------ Record set

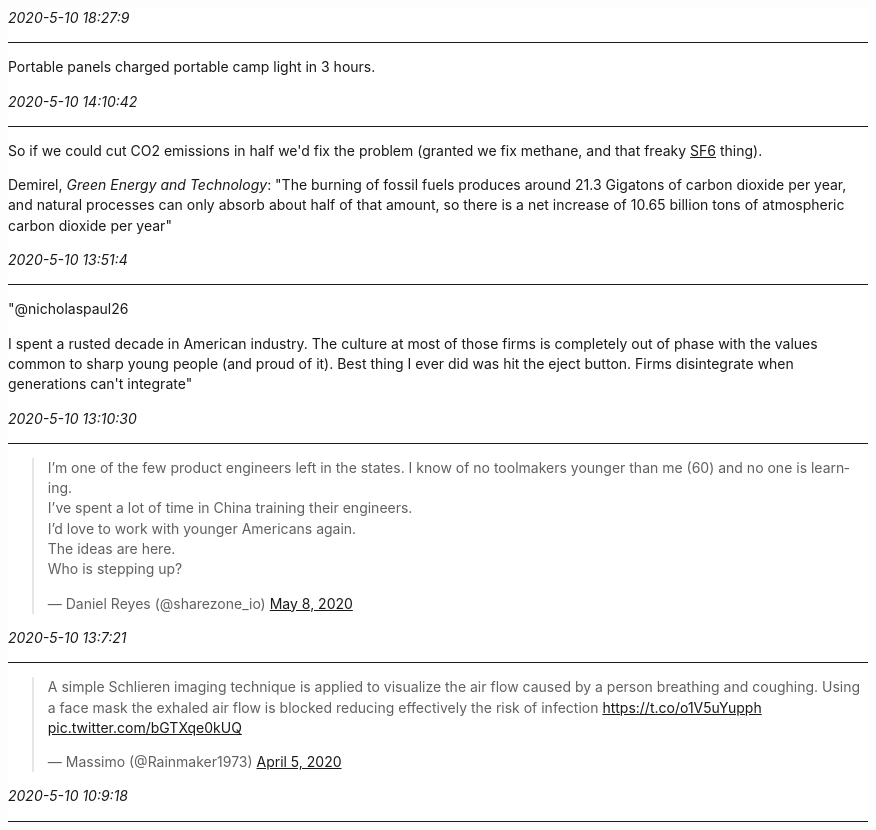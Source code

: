 *2020-5-10 18:27:9*

---

Portable panels charged portable camp light in 3 hours.

*2020-5-10 14:10:42*

---

So if we could cut CO2 emissions in half we'd fix the problem (granted
we fix methane, and that freaky
[SF6](https://muratk3n.github.io/thirdwave/en/2019/09/sf6.html)
thing).

Demirel, *Green Energy and Technology*: "The burning of fossil fuels
produces around 21.3 Gigatons of carbon dioxide per year, and natural
processes can only absorb about half of that amount, so there is a net
increase of 10.65 billion tons of atmospheric carbon dioxide per year"

*2020-5-10 13:51:4*

---

"@nicholaspaul26

I spent a rusted decade in American industry. The culture at most of
those firms is completely out of phase with the values common to sharp
young people (and proud of it). Best thing I ever did was hit the
eject button. Firms disintegrate when generations can't integrate"

*2020-5-10 13:10:30*

---

<blockquote class="twitter-tweet" data-conversation="none"><p lang="en" dir="ltr">I’m one of the few product engineers left in the states. I know of no toolmakers younger than me (60) and no one is learning.<br>I’ve spent a lot of time in China training their engineers.<br>I’d love to work with younger Americans again.<br>The ideas are here.<br>Who is stepping up?</p>&mdash; Daniel Reyes (@sharezone_io) <a href="https://twitter.com/sharezone_io/status/1258832856177971200?ref_src=twsrc%5Etfw">May 8, 2020</a></blockquote> <script async src="https://platform.twitter.com/widgets.js" charset="utf-8"></script>

*2020-5-10 13:7:21*

---

<blockquote class="twitter-tweet"><p lang="en" dir="ltr">A simple Schlieren imaging technique is applied to visualize the air flow caused by a person breathing and coughing. Using a face mask the exhaled air flow is blocked reducing effectively the risk of infection <a href="https://t.co/o1V5uYupph">https://t.co/o1V5uYupph</a> <a href="https://t.co/bGTXqe0kUQ">pic.twitter.com/bGTXqe0kUQ</a></p>&mdash; Massimo (@Rainmaker1973) <a href="https://twitter.com/Rainmaker1973/status/1246700699498487808?ref_src=twsrc%5Etfw">April 5, 2020</a></blockquote> <script async src="https://platform.twitter.com/widgets.js" charset="utf-8"></script>

*2020-5-10 10:9:18*

---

------------

Assignment: Once the pictures are set aside, repeat the remaining data word for word.

Reply:
Source code

: *2020-5-10 18:27:9*

---

Portable panels charged portable camp light in 3 hours.

*2020-5-10 14:10:42*

---

So if we could cut CO2 emissions in half we'd fix the problem (granted
we fix methane, and that freaky
[SF6](https://muratk3n.github.io/thirdwave/en/2019/09/sf6.html)
thing).

Demirel, *Green Energy and Technology*: "The burning of fossil fuels
produces around 21.3 Gigatons of carbon dioxide per year, and natural
processes can only absorb about half of that amount, so there is a net
increase of 10.65 billion tons of atmospheric carbon dioxide per year"

*2020-5-10 13:51:4*

---

"@nicholaspaul26

I spent a rusted decade in American industry. The culture at most of
those firms is completely out of phase with the values common to sharp
young people (and proud of it). Best thing I ever did was hit the
eject button. Firms disintegrate when generations can't integrate"

*2020-5-10 13:10:30*

---

<blockquote class="twitter-tweet" data-conversation="none"><p lang="en" dir="ltr">I’m one of the few product engineers left in the states. I know of no toolmakers younger than me (60) and no one is learning.<br>I’ve spent a lot of time in China training their engineers.<br>I’d love to work with younger Americans again.<br>The ideas are here.<br>Who is stepping up?</p>&mdash; Daniel Reyes (@sharezone_io) <a href="https://twitter.com/sharezone_io/status/1258832856177971200?ref_src=twsrc%5Etfw">May 8, 2020</a></blockquote> <script async src="https://platform.twitter.com/widgets.js" charset="utf-8"></script>

*2020-5-10 13:7:21*

---

<blockquote class="twitter-tweet"><p lang="en" dir="ltr">A simple Schlieren imaging technique is applied to visualize the air flow caused by a person breathing and coughing. Using a face mask the exhaled air flow is blocked reducing effectively the risk of infection <a href="https://t.co/o1V5uYupph">https://t.co/o1V5uYupph</a> <a href="https://t.co/bGTXqe0kUQ">pic.twitter.com/bGTXqe0kUQ</a></p>&mdash; Massimo (@Rainmaker1973) <a href="https://twitter.com/Rainmaker1973/status/1246700699498487808?ref_src=twsrc%5Etfw">April 5, 2020</a></blockquote> <script async src="https://platform.twitter.com/widgets.js" charset="utf-8"></script>

*2020-5-10 10:9:18*

---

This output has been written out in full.